During the short time since her re-election on Nov. 5 and the swearing in of the new Board of Commissioners on Dec. 2, Warner will follow a game plan that has worked for her after previous elections.
She hopes to set up meetings with the new commissioners before the swearing in ceremony is held.
The purpose of the meetings, she said, is to let the new board know that what is passed is passed and her goal is to move forward and build new relationships.
“I just want us to clear the air,’’ Warner said.
Warner also plans to include town manager Melissa Adams and town clerk Jane Starling in the meetings to help make all the board members aware of the current limits of the town budget and to share instruction on basic protocols of the Board of Commissioners.
As soon as everyone is sworn in, Warner hopes to schedule a mini retreat for herself, the commissioners and key town department heads to discuss everyone’s role. She’d like to get someone other than herself to facilitate that meeting.
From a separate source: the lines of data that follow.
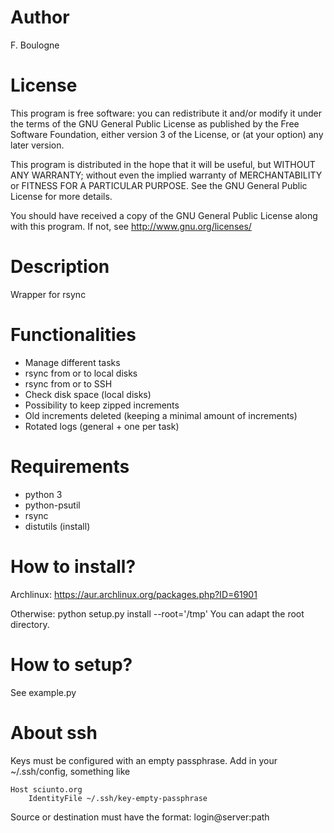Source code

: # Author 
F. Boulogne <fboulogne at april dot org>

# License 

This program is free software: you can redistribute it and/or modify
it under the terms of the GNU General Public License as published by
the Free Software Foundation, either version 3 of the License, or
(at your option) any later version.

This program is distributed in the hope that it will be useful,
but WITHOUT ANY WARRANTY; without even the implied warranty of
MERCHANTABILITY or FITNESS FOR A PARTICULAR PURPOSE.  See the
GNU General Public License for more details.

You should have received a copy of the GNU General Public License
along with this program.  If not, see <http://www.gnu.org/licenses/>

# Description
Wrapper for rsync


# Functionalities
* Manage different tasks
* rsync from or to local disks
* rsync from or to SSH
* Check disk space (local disks)
* Possibility to keep zipped increments
* Old increments deleted (keeping a minimal amount of increments)
* Rotated logs (general + one per task)

# Requirements
* python 3
* python-psutil
* rsync
* distutils (install)

# How to install?
Archlinux: https://aur.archlinux.org/packages.php?ID=61901

Otherwise:
python setup.py install --root='/tmp'
You can adapt the root directory.

# How to setup?
See example.py


# About ssh
Keys must be configured with an empty passphrase.
Add in your ~/.ssh/config, something like

    Host sciunto.org
        IdentityFile ~/.ssh/key-empty-passphrase

Source or destination must have the format: login@server:path
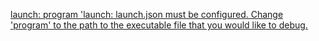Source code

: [launch: program 'launch: launch.json must be configured. Change 'program' to the path to the executable file that you would like to debug.](http://www.cnblogs.com/tianma3798/p/6498846.html)


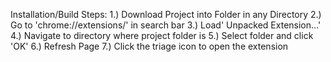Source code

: Installation/Build Steps:
1.) Download Project into Folder in any Directory
2.) Go to 'chrome://extensions/' in search bar
3.) Load' Unpacked Extension...'
4.) Navigate to directory where project folder is
5.) Select folder and click 'OK'
6.) Refresh Page
7.) Click the triage icon to open the extension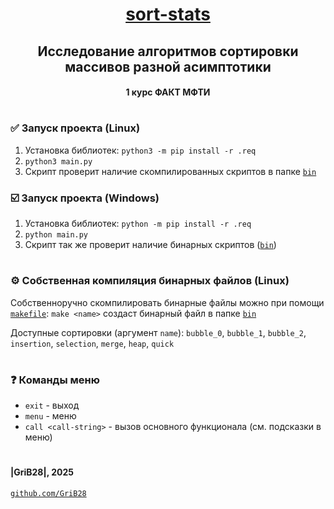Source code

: <div align="center">

# [sort-stats](https://github.com/GriB28/sort-stats)
## Исследование алгоритмов сортировки массивов разной асимптотики
#### 1 курс ФАКТ МФТИ

</div>

#
### ✅ Запуск проекта (Linux)
1. Установка библиотек: `python3 -m pip install -r .req`
2. `python3 main.py`
3. Скрипт проверит наличие скомпилированных скриптов в папке [`bin`](./bin)
### ☑️ Запуск проекта (Windows)
1. Установка библиотек: `python -m pip install -r .req`
2. `python main.py`
3. Скрипт так же проверит наличие бинарных скриптов ([`bin`](./bin))

#
### ⚙️ Собственная компиляция бинарных файлов (Linux)
Собственноручно скомпилировать бинарные файлы можно при помощи [`makefile`](./makefile):
`make <name>` создаст бинарный файл в папке [`bin`](./bin)

Доступные сортировки (аргумент `name`): `bubble_0`, `bubble_1`, `bubble_2`, `insertion`, `selection`, `merge`, `heap`, `quick`


#
### ❓ Команды меню
* `exit` - выход
* `menu` - меню
* `call <call-string>` - вызов основного функционала (см. подсказки в меню)

#
#### |GriB28|, 2025
[`github.com/GriB28`](https://github.com/GriB28)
Warner would like the retreat to cover understanding town rules and procedures, planning for ethics training and building relationships, so the work on planning for the town can begin.
Once that’s done, Warner said she’d like to return as soon as possible to conducting town business the way it was done prior to changes enacted by the previous board.
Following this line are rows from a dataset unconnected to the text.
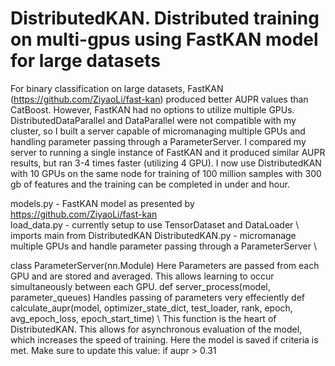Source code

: # DistributedKAN. Distributed training on multi-gpus using FastKAN model for large datasets
For binary classification on large datasets, FastKAN (https://github.com/ZiyaoLi/fast-kan) produced better AUPR values than CatBoost. However, FastKAN had no options to utilize multiple GPUs. DistributedDataParallel and DataParallel were not compatible with my cluster, so I built a server capable of micromanaging multiple GPUs and handling parameter passing through a ParameterServer. I compared my server to running a single instance of FastKAN and it produced similar AUPR results, but ran 3-4 times faster (utilizing 4 GPU). I now use DistributedKAN with 10 GPUs on the same node for training of 100 million samples with 300 gb of features and the training can be completed in under and hour.

models.py - FastKAN model as presented by https://github.com/ZiyaoLi/fast-kan \
load_data.py - currently setup to use TensorDataset and DataLoader \ imports main from DistributedKAN
DistributedKAN.py - micromanage multiple GPUs and handle parameter passing through a ParameterServer \

class ParameterServer(nn.Module) Here Parameters are passed from each GPU and are stored and averaged. This allows learning to occur simultaneously between each GPU.
def server_process(model, parameter_queues) Handles passing of parameters very effeciently
def calculate_aupr(model, optimizer_state_dict, test_loader, rank, epoch, avg_epoch_loss, epoch_start_time) \ This function is the heart of DistributedKAN. This allows for asynchronous evaluation of the model, which increases the speed of training. Here the model is saved if criteria is met. Make sure to update this value: if aupr > 0.31
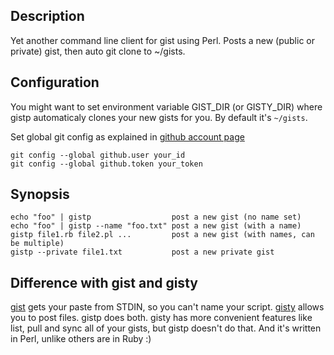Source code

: ## Description

Yet another command line client for gist using Perl. Posts a new (public or private) gist, then auto git clone to ~/gists.

## Configuration

You might want to set environment variable GIST_DIR (or GISTY_DIR) where gistp automaticaly clones your new gists for you. By default it's `~/gists`.

Set global git config as explained in [github account page](http://github.com/account)

    git config --global github.user your_id
    git config --global github.token your_token

## Synopsis

    echo "foo" | gistp                  post a new gist (no name set) 
    echo "foo" | gistp --name "foo.txt" post a new gist (with a name)  
    gistp file1.rb file2.pl ...         post a new gist (with names, can be multiple)
    gistp --private file1.txt           post a new private gist

## Difference with gist and gisty

[gist](http://github.com/defunkt/gist/tree/master) gets your paste from STDIN, so you can't name your script. [gisty](http://github.com/swdyh/gisty/tree/master) allows you to post files. gistp does both. gisty has more convenient features like list, pull and sync all of your gists, but gistp doesn't do that. And it's written in Perl, unlike others are in Ruby :)




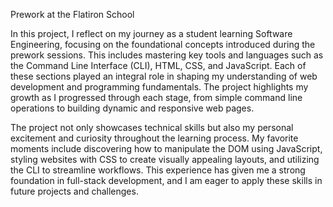Prework at the Flatiron School

In this project, I reflect on my journey as a student learning Software Engineering, 
focusing on the foundational concepts introduced during the prework sessions.
 This includes mastering key tools and languages such as the Command Line Interface (CLI), HTML, CSS, and JavaScript. Each of these sections played an integral role in shaping my understanding of web development and programming fundamentals. The project highlights my growth as I progressed through each stage, from simple command line operations to building dynamic and responsive web pages.

The project not only showcases technical skills but also my personal excitement and curiosity throughout the learning process. 
My favorite moments include discovering how to manipulate the DOM using JavaScript, styling websites with CSS to create visually appealing layouts, and utilizing the CLI to streamline workflows.
 This experience has given me a strong foundation in full-stack development, and I am eager to apply these skills in future projects and challenges.
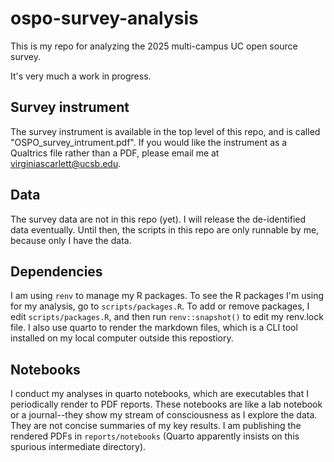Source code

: # ospo-survey-analysis

This is my repo for analyzing the 2025 multi-campus UC open source survey.

It's very much a work in progress.

## Survey instrument

The survey instrument is available in the top level of this repo, and is called
"OSPO_survey_intrument.pdf". If you would like the instrument as a Qualtrics
file rather than a PDF, please email me at virginiascarlett@ucsb.edu.

## Data

The survey data are not in this repo (yet). I will release the de-identified
data eventually. Until then, the scripts in this repo are only runnable by me,
because only I have the data.

## Dependencies

I am using `renv` to manage my R packages. To see the R packages I'm using for
my analysis, go to `scripts/packages.R`. To add or remove packages, I edit
`scripts/packages.R`, and then run `renv::snapshot()` to edit my renv.lock file.
I also use quarto to render the markdown files, which is a CLI tool installed on
my local computer outside this repostiory.

## Notebooks

I conduct my analyses in quarto notebooks, which are executables that I
periodically render to PDF reports. These notebooks are like a lab notebook or a
journal--they show my stream of consciousness as I explore the data. They are
not concise summaries of my key results. I am publishing the rendered PDFs in
`reports/notebooks` (Quarto apparently insists on this spurious intermediate
directory).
For one thing, she’d like to see more order to the process of requesting items to be placed on the agenda of business that comes before the commissioners.
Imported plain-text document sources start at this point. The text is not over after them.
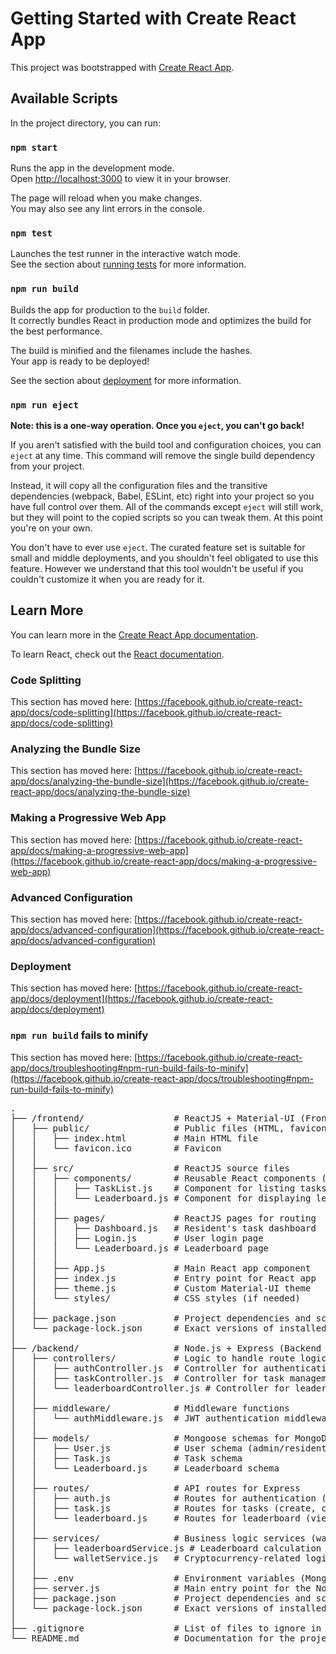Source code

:# Getting Started with Create React App

This project was bootstrapped with [Create React App](https://github.com/facebook/create-react-app).

## Available Scripts

In the project directory, you can run:

### `npm start`

Runs the app in the development mode.\
Open [http://localhost:3000](http://localhost:3000) to view it in your browser.

The page will reload when you make changes.\
You may also see any lint errors in the console.

### `npm test`

Launches the test runner in the interactive watch mode.\
See the section about [running tests](https://facebook.github.io/create-react-app/docs/running-tests) for more information.

### `npm run build`

Builds the app for production to the `build` folder.\
It correctly bundles React in production mode and optimizes the build for the best performance.

The build is minified and the filenames include the hashes.\
Your app is ready to be deployed!

See the section about [deployment](https://facebook.github.io/create-react-app/docs/deployment) for more information.

### `npm run eject`

**Note: this is a one-way operation. Once you `eject`, you can't go back!**

If you aren't satisfied with the build tool and configuration choices, you can `eject` at any time. This command will remove the single build dependency from your project.

Instead, it will copy all the configuration files and the transitive dependencies (webpack, Babel, ESLint, etc) right into your project so you have full control over them. All of the commands except `eject` will still work, but they will point to the copied scripts so you can tweak them. At this point you're on your own.

You don't have to ever use `eject`. The curated feature set is suitable for small and middle deployments, and you shouldn't feel obligated to use this feature. However we understand that this tool wouldn't be useful if you couldn't customize it when you are ready for it.

## Learn More

You can learn more in the [Create React App documentation](https://facebook.github.io/create-react-app/docs/getting-started).

To learn React, check out the [React documentation](https://reactjs.org/).

### Code Splitting

This section has moved here: [https://facebook.github.io/create-react-app/docs/code-splitting](https://facebook.github.io/create-react-app/docs/code-splitting)

### Analyzing the Bundle Size

This section has moved here: [https://facebook.github.io/create-react-app/docs/analyzing-the-bundle-size](https://facebook.github.io/create-react-app/docs/analyzing-the-bundle-size)

### Making a Progressive Web App

This section has moved here: [https://facebook.github.io/create-react-app/docs/making-a-progressive-web-app](https://facebook.github.io/create-react-app/docs/making-a-progressive-web-app)

### Advanced Configuration

This section has moved here: [https://facebook.github.io/create-react-app/docs/advanced-configuration](https://facebook.github.io/create-react-app/docs/advanced-configuration)

### Deployment

This section has moved here: [https://facebook.github.io/create-react-app/docs/deployment](https://facebook.github.io/create-react-app/docs/deployment)

### `npm run build` fails to minify

This section has moved here: [https://facebook.github.io/create-react-app/docs/troubleshooting#npm-run-build-fails-to-minify](https://facebook.github.io/create-react-app/docs/troubleshooting#npm-run-build-fails-to-minify)

<pre>
.
├── /frontend/                 # ReactJS + Material-UI (Frontend)
│   ├── public/                # Public files (HTML, favicon, etc.)
│   │   ├── index.html         # Main HTML file
│   │   └── favicon.ico        # Favicon
│   │
│   ├── src/                   # ReactJS source files
│   │   ├── components/        # Reusable React components (TaskList, Leaderboard, etc.)
│   │   │   ├── TaskList.js    # Component for listing tasks
│   │   │   └── Leaderboard.js # Component for displaying leaderboard
│   │   │
│   │   ├── pages/             # ReactJS pages for routing
│   │   │   ├── Dashboard.js   # Resident's task dashboard
│   │   │   ├── Login.js       # User login page
│   │   │   └── Leaderboard.js # Leaderboard page
│   │   │
│   │   ├── App.js             # Main React app component
│   │   ├── index.js           # Entry point for React app
│   │   ├── theme.js           # Custom Material-UI theme
│   │   └── styles/            # CSS styles (if needed)
│   │
│   ├── package.json           # Project dependencies and scripts
│   └── package-lock.json      # Exact versions of installed dependencies
│
├── /backend/                  # Node.js + Express (Backend API)
│   ├── controllers/           # Logic to handle route logic (tasks, auth, leaderboard)
│   │   ├── authController.js  # Controller for authentication (register, login)
│   │   ├── taskController.js  # Controller for task management
│   │   └── leaderboardController.js # Controller for leaderboard logic
│   │
│   ├── middleware/            # Middleware functions
│   │   └── authMiddleware.js  # JWT authentication middleware
│   │
│   ├── models/                # Mongoose schemas for MongoDB
│   │   ├── User.js            # User schema (admin/resident)
│   │   ├── Task.js            # Task schema
│   │   └── Leaderboard.js     # Leaderboard schema
│   │
│   ├── routes/                # API routes for Express
│   │   ├── auth.js            # Routes for authentication (register, login)
│   │   ├── task.js            # Routes for tasks (create, complete)
│   │   └── leaderboard.js     # Routes for leaderboard (view leaderboard)
│   │
│   ├── services/              # Business logic services (wallet, leaderboard)
│   │   ├── leaderboardService.js # Leaderboard calculation and reset service
│   │   └── walletService.js   # Cryptocurrency-related logic (optional)
│   │
│   ├── .env                   # Environment variables (MongoDB URI, JWT secret)
│   ├── server.js              # Main entry point for the Node.js server
│   ├── package.json           # Project dependencies and scripts
│   └── package-lock.json      # Exact versions of installed dependencies
│
├── .gitignore                 # List of files to ignore in version control
└── README.md                  # Documentation for the project

</pre>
The procedure that used to be in place called for a form to be submitted to the town manager and discussed before coming to the board for a vote. “You don’t have this pushing things through without having some discussion and opportunity for input,’’ she said.
“Sometimes it’s emergency things but for the most part, we want to get back to the process that was in place that seemed to work very well.’’
As the board moves into 2020, major concerns are a number of high dollar projects in the works, headed by the new public safety facility for the police and fire departments.
The goal is to break ground on the building in 2020, and Warner said some tough decisions await the board because of the expense connected with the new building.
The board also has tough decisions on completing the work at the lake park, something Warner considers very important.
Heritage Park, another project that has been long delayed, is part of the overall lake park project.
“We’re going to have to come up with funding,’’ she said. “That’s going to be important. How much funding we can garner from grants and other places without having to do any type of raising of taxes.’’
She agrees with members of the incoming board that another big project on the horizon is the development of the Interstate 295 outer loop and the impact it will have on the town.
Warner thinks the town needs to get a handle on projects other big developers may be working on for Hope Mills.
“I don’t want to limit any commercial development, but we need more diverse types of commercial development,’’ Warner said.
As for the town’s continuing problem with traffic congestion in the downtown area, Warner thinks the board may be forced to wait and see what the Department of Transportation will be able to do on its own schedule.
“I think the end product is going to be a new traffic pattern for us,’’ Warner said.
One area where Warner has strong feelings about the future of the town is cementing partnerships with local businesses.
She wants to renew efforts to work with the local YMCA on projects of mutual benefit between them and the town.
As an example of a successful partnership between the town and local businesses, Warner pointed to the successful food truck rodeos the town holds at Municipal Park.
The town has also partnered with other organizations to secure grants for a number of new sidewalk projects that are still in the works.
“Because of our growth and our needs, we’re going to have to start looking at the private sector to help us do some of the things we want to do,’’ Warner said.
Pictured: Mayor Jackie Warner and husband Alex during early voting for her successful 2019 campaign as mayor of Hope Mills.